_WHAT IS BEING ASKED_. Below are records that must be duplicated exactly.

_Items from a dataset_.
[Start of Attachment]

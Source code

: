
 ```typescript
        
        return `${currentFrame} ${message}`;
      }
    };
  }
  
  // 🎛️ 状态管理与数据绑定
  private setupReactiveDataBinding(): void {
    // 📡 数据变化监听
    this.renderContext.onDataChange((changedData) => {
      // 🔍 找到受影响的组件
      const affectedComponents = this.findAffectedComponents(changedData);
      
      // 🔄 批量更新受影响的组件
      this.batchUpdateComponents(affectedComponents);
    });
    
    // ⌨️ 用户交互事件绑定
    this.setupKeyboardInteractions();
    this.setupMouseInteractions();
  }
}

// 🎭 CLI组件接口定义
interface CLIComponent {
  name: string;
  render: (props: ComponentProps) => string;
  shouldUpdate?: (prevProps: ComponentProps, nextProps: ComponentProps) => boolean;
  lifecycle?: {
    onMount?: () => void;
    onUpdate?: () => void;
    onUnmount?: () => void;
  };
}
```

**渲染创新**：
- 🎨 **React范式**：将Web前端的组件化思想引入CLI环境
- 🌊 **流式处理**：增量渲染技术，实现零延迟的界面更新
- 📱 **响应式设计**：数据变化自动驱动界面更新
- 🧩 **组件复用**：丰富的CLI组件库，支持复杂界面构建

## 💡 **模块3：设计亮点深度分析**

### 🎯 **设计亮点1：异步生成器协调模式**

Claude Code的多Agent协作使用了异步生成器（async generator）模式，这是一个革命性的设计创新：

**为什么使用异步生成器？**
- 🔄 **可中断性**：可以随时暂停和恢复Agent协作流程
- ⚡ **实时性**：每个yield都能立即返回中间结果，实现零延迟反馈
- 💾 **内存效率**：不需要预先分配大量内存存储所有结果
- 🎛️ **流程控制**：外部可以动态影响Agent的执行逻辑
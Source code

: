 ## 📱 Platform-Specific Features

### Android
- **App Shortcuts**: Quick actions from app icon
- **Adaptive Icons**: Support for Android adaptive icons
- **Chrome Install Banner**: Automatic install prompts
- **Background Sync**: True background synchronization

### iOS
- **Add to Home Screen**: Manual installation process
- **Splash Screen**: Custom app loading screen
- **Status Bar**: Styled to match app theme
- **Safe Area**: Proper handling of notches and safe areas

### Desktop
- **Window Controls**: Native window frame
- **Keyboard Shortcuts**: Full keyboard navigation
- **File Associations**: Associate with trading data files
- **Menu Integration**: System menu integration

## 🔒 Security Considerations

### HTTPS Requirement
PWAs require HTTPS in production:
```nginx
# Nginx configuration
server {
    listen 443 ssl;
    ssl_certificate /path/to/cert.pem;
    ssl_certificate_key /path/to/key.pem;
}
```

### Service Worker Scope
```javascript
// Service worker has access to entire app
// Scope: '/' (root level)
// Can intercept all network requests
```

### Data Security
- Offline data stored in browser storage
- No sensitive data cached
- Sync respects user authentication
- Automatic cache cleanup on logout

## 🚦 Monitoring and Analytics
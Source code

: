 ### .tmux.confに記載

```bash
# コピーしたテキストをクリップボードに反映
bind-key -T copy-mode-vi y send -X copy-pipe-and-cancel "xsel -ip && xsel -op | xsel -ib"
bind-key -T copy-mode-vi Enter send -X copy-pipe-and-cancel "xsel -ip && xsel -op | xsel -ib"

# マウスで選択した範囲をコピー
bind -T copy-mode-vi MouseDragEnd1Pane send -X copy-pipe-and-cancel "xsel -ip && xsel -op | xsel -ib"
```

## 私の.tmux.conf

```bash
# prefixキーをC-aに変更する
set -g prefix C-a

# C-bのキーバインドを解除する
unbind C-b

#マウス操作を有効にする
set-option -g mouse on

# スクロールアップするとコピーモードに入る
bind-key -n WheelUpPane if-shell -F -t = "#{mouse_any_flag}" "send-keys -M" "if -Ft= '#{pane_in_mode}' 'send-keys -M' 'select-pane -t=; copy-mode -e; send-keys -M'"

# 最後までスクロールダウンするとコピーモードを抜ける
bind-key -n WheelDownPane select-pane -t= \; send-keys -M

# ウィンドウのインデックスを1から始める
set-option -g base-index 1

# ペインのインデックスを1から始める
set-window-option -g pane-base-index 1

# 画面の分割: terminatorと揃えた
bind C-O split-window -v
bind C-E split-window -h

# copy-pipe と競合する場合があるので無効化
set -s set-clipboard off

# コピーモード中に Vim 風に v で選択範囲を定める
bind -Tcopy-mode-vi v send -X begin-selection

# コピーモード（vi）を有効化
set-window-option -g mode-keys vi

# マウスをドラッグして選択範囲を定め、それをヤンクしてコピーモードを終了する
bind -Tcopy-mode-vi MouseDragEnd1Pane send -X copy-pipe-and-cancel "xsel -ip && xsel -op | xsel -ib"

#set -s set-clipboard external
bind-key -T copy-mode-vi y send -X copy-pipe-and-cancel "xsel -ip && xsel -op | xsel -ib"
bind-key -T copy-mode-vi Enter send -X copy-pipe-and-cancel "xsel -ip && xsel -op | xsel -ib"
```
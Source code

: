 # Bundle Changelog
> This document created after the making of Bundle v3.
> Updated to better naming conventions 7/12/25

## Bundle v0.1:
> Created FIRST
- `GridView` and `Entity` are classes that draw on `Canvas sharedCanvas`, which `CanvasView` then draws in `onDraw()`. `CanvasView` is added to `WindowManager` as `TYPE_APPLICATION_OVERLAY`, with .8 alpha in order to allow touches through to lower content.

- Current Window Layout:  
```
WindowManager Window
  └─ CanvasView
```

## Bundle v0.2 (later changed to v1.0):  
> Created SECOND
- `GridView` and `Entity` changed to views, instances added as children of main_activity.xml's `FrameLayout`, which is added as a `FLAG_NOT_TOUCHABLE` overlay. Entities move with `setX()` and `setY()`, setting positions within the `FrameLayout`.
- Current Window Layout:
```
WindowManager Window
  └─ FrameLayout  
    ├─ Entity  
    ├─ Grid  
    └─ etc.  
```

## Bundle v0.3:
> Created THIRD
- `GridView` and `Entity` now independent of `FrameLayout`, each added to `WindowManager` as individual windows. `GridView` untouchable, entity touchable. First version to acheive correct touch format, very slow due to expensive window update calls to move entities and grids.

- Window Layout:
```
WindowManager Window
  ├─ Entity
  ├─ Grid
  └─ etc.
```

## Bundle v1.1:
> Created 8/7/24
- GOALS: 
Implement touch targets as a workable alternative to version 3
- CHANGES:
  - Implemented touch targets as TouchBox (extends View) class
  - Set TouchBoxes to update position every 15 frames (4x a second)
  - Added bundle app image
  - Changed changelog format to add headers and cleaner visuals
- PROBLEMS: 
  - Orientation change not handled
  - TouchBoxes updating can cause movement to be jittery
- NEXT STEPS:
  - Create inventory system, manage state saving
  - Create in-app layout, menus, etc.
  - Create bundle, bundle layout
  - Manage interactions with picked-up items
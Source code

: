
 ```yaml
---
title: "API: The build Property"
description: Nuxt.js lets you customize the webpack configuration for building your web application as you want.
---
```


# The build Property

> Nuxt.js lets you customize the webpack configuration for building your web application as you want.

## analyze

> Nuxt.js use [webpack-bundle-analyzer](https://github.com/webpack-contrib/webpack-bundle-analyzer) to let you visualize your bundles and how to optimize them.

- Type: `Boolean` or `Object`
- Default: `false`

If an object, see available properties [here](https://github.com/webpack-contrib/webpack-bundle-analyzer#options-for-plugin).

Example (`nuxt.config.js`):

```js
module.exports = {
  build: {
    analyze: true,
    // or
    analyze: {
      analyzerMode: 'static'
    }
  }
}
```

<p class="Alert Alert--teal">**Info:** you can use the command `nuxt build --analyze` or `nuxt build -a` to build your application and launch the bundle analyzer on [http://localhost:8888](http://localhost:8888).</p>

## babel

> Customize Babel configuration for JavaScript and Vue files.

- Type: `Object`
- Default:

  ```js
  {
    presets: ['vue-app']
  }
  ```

[End of Attachment]

_PROBLEM SOLUTION_.
Source code

:
 ```typescript
        
        return `${currentFrame} ${message}`;
      }
    };
  }
  
  // 🎛️ 状态管理与数据绑定
  private setupReactiveDataBinding(): void {
    // 📡 数据变化监听
    this.renderContext.onDataChange((changedData) => {
      // 🔍 找到受影响的组件
      const affectedComponents = this.findAffectedComponents(changedData);
      
      // 🔄 批量更新受影响的组件
      this.batchUpdateComponents(affectedComponents);
    });
    
    // ⌨️ 用户交互事件绑定
    this.setupKeyboardInteractions();
    this.setupMouseInteractions();
  }
}

// 🎭 CLI组件接口定义
interface CLIComponent {
  name: string;
  render: (props: ComponentProps) => string;
  shouldUpdate?: (prevProps: ComponentProps, nextProps: ComponentProps) => boolean;
  lifecycle?: {
    onMount?: () => void;
    onUpdate?: () => void;
    onUnmount?: () => void;
  };
}
```

**渲染创新**：
- 🎨 **React范式**：将Web前端的组件化思想引入CLI环境
- 🌊 **流式处理**：增量渲染技术，实现零延迟的界面更新
- 📱 **响应式设计**：数据变化自动驱动界面更新
- 🧩 **组件复用**：丰富的CLI组件库，支持复杂界面构建

## 💡 **模块3：设计亮点深度分析**

### 🎯 **设计亮点1：异步生成器协调模式**

Claude Code的多Agent协作使用了异步生成器（async generator）模式，这是一个革命性的设计创新：

**为什么使用异步生成器？**
- 🔄 **可中断性**：可以随时暂停和恢复Agent协作流程
- ⚡ **实时性**：每个yield都能立即返回中间结果，实现零延迟反馈
- 💾 **内存效率**：不需要预先分配大量内存存储所有结果
- 🎛️ **流程控制**：外部可以动态影响Agent的执行逻辑
Source code

: ## 📱 Platform-Specific Features

### Android
- **App Shortcuts**: Quick actions from app icon
- **Adaptive Icons**: Support for Android adaptive icons
- **Chrome Install Banner**: Automatic install prompts
- **Background Sync**: True background synchronization

### iOS
- **Add to Home Screen**: Manual installation process
- **Splash Screen**: Custom app loading screen
- **Status Bar**: Styled to match app theme
- **Safe Area**: Proper handling of notches and safe areas

### Desktop
- **Window Controls**: Native window frame
- **Keyboard Shortcuts**: Full keyboard navigation
- **File Associations**: Associate with trading data files
- **Menu Integration**: System menu integration

## 🔒 Security Considerations

### HTTPS Requirement
PWAs require HTTPS in production:
```nginx
# Nginx configuration
server {
    listen 443 ssl;
    ssl_certificate /path/to/cert.pem;
    ssl_certificate_key /path/to/key.pem;
}
```

### Service Worker Scope
```javascript
// Service worker has access to entire app
// Scope: '/' (root level)
// Can intercept all network requests
```

### Data Security
- Offline data stored in browser storage
- No sensitive data cached
- Sync respects user authentication
- Automatic cache cleanup on logout

## 🚦 Monitoring and Analytics
Source code

: ### .tmux.confに記載

```bash
# コピーしたテキストをクリップボードに反映
bind-key -T copy-mode-vi y send -X copy-pipe-and-cancel "xsel -ip && xsel -op | xsel -ib"
bind-key -T copy-mode-vi Enter send -X copy-pipe-and-cancel "xsel -ip && xsel -op | xsel -ib"

# マウスで選択した範囲をコピー
bind -T copy-mode-vi MouseDragEnd1Pane send -X copy-pipe-and-cancel "xsel -ip && xsel -op | xsel -ib"
```

## 私の.tmux.conf

```bash
# prefixキーをC-aに変更する
set -g prefix C-a

# C-bのキーバインドを解除する
unbind C-b

#マウス操作を有効にする
set-option -g mouse on

# スクロールアップするとコピーモードに入る
bind-key -n WheelUpPane if-shell -F -t = "#{mouse_any_flag}" "send-keys -M" "if -Ft= '#{pane_in_mode}' 'send-keys -M' 'select-pane -t=; copy-mode -e; send-keys -M'"

# 最後までスクロールダウンするとコピーモードを抜ける
bind-key -n WheelDownPane select-pane -t= \; send-keys -M

# ウィンドウのインデックスを1から始める
set-option -g base-index 1

# ペインのインデックスを1から始める
set-window-option -g pane-base-index 1

# 画面の分割: terminatorと揃えた
bind C-O split-window -v
bind C-E split-window -h

# copy-pipe と競合する場合があるので無効化
set -s set-clipboard off

# コピーモード中に Vim 風に v で選択範囲を定める
bind -Tcopy-mode-vi v send -X begin-selection

# コピーモード（vi）を有効化
set-window-option -g mode-keys vi

# マウスをドラッグして選択範囲を定め、それをヤンクしてコピーモードを終了する
bind -Tcopy-mode-vi MouseDragEnd1Pane send -X copy-pipe-and-cancel "xsel -ip && xsel -op | xsel -ib"

#set -s set-clipboard external
bind-key -T copy-mode-vi y send -X copy-pipe-and-cancel "xsel -ip && xsel -op | xsel -ib"
bind-key -T copy-mode-vi Enter send -X copy-pipe-and-cancel "xsel -ip && xsel -op | xsel -ib"
```
Source code

: # Bundle Changelog
> This document created after the making of Bundle v3.
> Updated to better naming conventions 7/12/25

## Bundle v0.1:
> Created FIRST
- `GridView` and `Entity` are classes that draw on `Canvas sharedCanvas`, which `CanvasView` then draws in `onDraw()`. `CanvasView` is added to `WindowManager` as `TYPE_APPLICATION_OVERLAY`, with .8 alpha in order to allow touches through to lower content.

- Current Window Layout:  
```
WindowManager Window
  └─ CanvasView
```

## Bundle v0.2 (later changed to v1.0):  
> Created SECOND
- `GridView` and `Entity` changed to views, instances added as children of main_activity.xml's `FrameLayout`, which is added as a `FLAG_NOT_TOUCHABLE` overlay. Entities move with `setX()` and `setY()`, setting positions within the `FrameLayout`.
- Current Window Layout:
```
WindowManager Window
  └─ FrameLayout  
    ├─ Entity  
    ├─ Grid  
    └─ etc.  
```

## Bundle v0.3:
> Created THIRD
- `GridView` and `Entity` now independent of `FrameLayout`, each added to `WindowManager` as individual windows. `GridView` untouchable, entity touchable. First version to acheive correct touch format, very slow due to expensive window update calls to move entities and grids.

- Window Layout:
```
WindowManager Window
  ├─ Entity
  ├─ Grid
  └─ etc.
```

## Bundle v1.1:
> Created 8/7/24
- GOALS: 
Implement touch targets as a workable alternative to version 3
- CHANGES:
  - Implemented touch targets as TouchBox (extends View) class
  - Set TouchBoxes to update position every 15 frames (4x a second)
  - Added bundle app image
  - Changed changelog format to add headers and cleaner visuals
- PROBLEMS: 
  - Orientation change not handled
  - TouchBoxes updating can cause movement to be jittery
- NEXT STEPS:
  - Create inventory system, manage state saving
  - Create in-app layout, menus, etc.
  - Create bundle, bundle layout
  - Manage interactions with picked-up items
Source code

:
 ```yaml
---
title: "API: The build Property"
description: Nuxt.js lets you customize the webpack configuration for building your web application as you want.
---
```


# The build Property

> Nuxt.js lets you customize the webpack configuration for building your web application as you want.

## analyze

> Nuxt.js use [webpack-bundle-analyzer](https://github.com/webpack-contrib/webpack-bundle-analyzer) to let you visualize your bundles and how to optimize them.

- Type: `Boolean` or `Object`
- Default: `false`

If an object, see available properties [here](https://github.com/webpack-contrib/webpack-bundle-analyzer#options-for-plugin).

Example (`nuxt.config.js`):

```js
module.exports = {
  build: {
    analyze: true,
    // or
    analyze: {
      analyzerMode: 'static'
    }
  }
}
```

<p class="Alert Alert--teal">**Info:** you can use the command `nuxt build --analyze` or `nuxt build -a` to build your application and launch the bundle analyzer on [http://localhost:8888](http://localhost:8888).</p>

## babel

> Customize Babel configuration for JavaScript and Vue files.

- Type: `Object`
- Default:

  ```js
  {
    presets: ['vue-app']
  }
  ```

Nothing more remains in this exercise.